In 1951, Ganzon entered politics as an elected member of the Iloilo City Council. He then ran for and won a seat in Congress as the Representative of Iloilo's 2nd District. He served from 1953 to 1955 when he resigned his post after becoming the first elected mayor of Iloilo City. During his campaign, he presented himself as a populist who railed against the influence of the wealthy Lopez family. In one rally, he criticized the Lopezes for building their own private cemetery and touted the new municipal cemetery whose construction he had enabled, saying there he would be together with his constituents in death.

In 1961, he left the mayorship to successfully reclaim his post as Congressman of the 2nd District, serving until 1963 when he was elected to the Philippine Senate as a Nacionalista candidate, staying in office until 1969. As a senator, Ganzon headed the committees on government reorganization, health and labor and immigration, civil service, and agriculture and natural resources.

In 1971, he was again elected Mayor of Iloilo City but was removed from office in October of that year following the declaration of martial law by President Ferdinand Marcos, whom he feuded with as senator.

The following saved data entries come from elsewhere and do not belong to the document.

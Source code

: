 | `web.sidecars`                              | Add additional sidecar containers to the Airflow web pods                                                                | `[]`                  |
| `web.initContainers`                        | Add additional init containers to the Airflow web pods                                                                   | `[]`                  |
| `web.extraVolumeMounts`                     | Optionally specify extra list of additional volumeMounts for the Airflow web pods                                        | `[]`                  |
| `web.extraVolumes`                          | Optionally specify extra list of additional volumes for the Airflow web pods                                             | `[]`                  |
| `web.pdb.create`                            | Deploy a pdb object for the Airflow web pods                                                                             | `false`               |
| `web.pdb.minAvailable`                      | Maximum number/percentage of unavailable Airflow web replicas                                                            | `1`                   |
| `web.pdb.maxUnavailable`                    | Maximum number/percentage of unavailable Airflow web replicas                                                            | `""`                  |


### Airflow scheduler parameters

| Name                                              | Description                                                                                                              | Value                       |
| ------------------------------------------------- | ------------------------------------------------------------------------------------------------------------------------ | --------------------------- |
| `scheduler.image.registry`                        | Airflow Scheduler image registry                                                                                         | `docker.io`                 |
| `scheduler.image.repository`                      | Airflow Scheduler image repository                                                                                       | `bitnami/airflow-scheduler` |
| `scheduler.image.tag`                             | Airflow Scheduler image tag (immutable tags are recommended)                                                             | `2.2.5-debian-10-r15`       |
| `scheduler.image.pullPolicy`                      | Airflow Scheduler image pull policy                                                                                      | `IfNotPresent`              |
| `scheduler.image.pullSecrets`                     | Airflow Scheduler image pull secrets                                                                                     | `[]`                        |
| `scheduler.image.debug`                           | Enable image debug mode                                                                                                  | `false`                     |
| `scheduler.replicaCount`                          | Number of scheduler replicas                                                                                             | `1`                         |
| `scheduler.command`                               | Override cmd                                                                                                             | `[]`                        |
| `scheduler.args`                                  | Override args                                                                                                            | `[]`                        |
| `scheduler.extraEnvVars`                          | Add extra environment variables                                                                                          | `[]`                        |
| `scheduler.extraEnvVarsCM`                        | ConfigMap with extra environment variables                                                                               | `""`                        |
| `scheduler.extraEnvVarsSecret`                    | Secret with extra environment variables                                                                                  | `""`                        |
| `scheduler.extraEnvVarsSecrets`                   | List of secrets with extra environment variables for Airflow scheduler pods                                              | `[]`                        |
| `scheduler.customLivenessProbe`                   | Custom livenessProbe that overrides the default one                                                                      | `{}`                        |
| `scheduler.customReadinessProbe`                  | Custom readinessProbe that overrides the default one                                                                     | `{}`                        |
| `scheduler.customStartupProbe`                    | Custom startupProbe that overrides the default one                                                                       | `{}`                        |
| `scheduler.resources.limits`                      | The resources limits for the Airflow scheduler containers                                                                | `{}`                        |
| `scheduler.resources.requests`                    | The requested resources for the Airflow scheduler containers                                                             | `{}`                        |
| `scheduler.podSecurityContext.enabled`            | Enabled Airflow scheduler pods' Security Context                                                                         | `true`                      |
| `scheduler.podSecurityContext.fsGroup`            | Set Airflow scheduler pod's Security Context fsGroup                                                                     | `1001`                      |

He subsequently became one of the longest serving political detainees during the dictatorship, being placed under military custody in 1978 and then moved to house arrest until the fall of the regime in 1986. After his release, he found a local political party, the Timawa Party, and was elected again as mayor of Iloilo City from 1988 until 1992.

Among the legislation passed by Ganzon in Congress was Republic Act 1209 or the Iloilo City Freedom Law, which transferred the power of the President of the Philippines to appoint officials in the city to the electorate.

==Personal life and death==
Ganzon was married twice, first to Dolores Padojinog with whom he had 10 children, among them Iloilo City Vice Mayor Jeffrey Ganzon, and after her death, to his secretary, Rona Anape.

Ganzon died from a lingering illness at the Saint Paul's Hospital in Iloilo City on 29 October 2003.